| Dataset excerpts |
== == ==
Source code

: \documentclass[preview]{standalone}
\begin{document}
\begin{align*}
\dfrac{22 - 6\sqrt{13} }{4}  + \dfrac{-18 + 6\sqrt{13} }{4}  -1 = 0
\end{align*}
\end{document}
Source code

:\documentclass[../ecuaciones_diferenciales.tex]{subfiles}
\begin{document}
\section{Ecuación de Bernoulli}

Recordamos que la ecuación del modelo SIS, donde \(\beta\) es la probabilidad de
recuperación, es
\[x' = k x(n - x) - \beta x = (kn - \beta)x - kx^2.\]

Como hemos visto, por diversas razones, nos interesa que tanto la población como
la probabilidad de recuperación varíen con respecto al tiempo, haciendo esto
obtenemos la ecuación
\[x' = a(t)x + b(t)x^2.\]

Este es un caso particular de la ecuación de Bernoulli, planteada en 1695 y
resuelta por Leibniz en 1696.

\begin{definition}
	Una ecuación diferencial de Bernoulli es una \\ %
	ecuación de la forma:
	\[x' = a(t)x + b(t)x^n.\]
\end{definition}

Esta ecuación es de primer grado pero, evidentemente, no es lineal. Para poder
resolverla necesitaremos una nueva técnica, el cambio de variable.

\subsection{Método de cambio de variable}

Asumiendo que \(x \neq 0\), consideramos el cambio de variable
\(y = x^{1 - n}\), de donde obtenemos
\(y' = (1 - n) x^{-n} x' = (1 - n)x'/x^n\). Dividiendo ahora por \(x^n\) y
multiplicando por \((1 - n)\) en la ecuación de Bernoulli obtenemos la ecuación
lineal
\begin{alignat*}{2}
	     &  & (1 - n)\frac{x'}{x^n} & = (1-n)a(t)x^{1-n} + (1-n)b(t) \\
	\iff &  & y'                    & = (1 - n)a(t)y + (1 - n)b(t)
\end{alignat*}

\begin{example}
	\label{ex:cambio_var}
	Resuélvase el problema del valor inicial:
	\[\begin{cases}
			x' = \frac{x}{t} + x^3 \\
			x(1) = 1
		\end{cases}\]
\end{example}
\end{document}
== == ==
The records above must be repeated exactly, in their entirety.

| COMPLETED EXERCISE |
Source code

: \documentclass[preview]{standalone}
\begin{document}
\begin{align*}
\dfrac{22 - 6\sqrt{13} }{4}  + \dfrac{-18 + 6\sqrt{13} }{4}  -1 = 0
\end{align*}
\end{document}
Source code

:\documentclass[../ecuaciones_diferenciales.tex]{subfiles}
\begin{document}
\section{Ecuación de Bernoulli}

Recordamos que la ecuación del modelo SIS, donde \(\beta\) es la probabilidad de
recuperación, es
\[x' = k x(n - x) - \beta x = (kn - \beta)x - kx^2.\]

Como hemos visto, por diversas razones, nos interesa que tanto la población como
la probabilidad de recuperación varíen con respecto al tiempo, haciendo esto
obtenemos la ecuación
\[x' = a(t)x + b(t)x^2.\]

Este es un caso particular de la ecuación de Bernoulli, planteada en 1695 y
resuelta por Leibniz en 1696.

\begin{definition}
	Una ecuación diferencial de Bernoulli es una \\ %
	ecuación de la forma:
	\[x' = a(t)x + b(t)x^n.\]
\end{definition}

Esta ecuación es de primer grado pero, evidentemente, no es lineal. Para poder
resolverla necesitaremos una nueva técnica, el cambio de variable.

\subsection{Método de cambio de variable}

Asumiendo que \(x \neq 0\), consideramos el cambio de variable
\(y = x^{1 - n}\), de donde obtenemos
\(y' = (1 - n) x^{-n} x' = (1 - n)x'/x^n\). Dividiendo ahora por \(x^n\) y
multiplicando por \((1 - n)\) en la ecuación de Bernoulli obtenemos la ecuación
lineal
\begin{alignat*}{2}
	     &  & (1 - n)\frac{x'}{x^n} & = (1-n)a(t)x^{1-n} + (1-n)b(t) \\
	\iff &  & y'                    & = (1 - n)a(t)y + (1 - n)b(t)
\end{alignat*}

\begin{example}
	\label{ex:cambio_var}
	Resuélvase el problema del valor inicial:
	\[\begin{cases}
			x' = \frac{x}{t} + x^3 \\
			x(1) = 1
		\end{cases}\]
\end{example}
\end{document}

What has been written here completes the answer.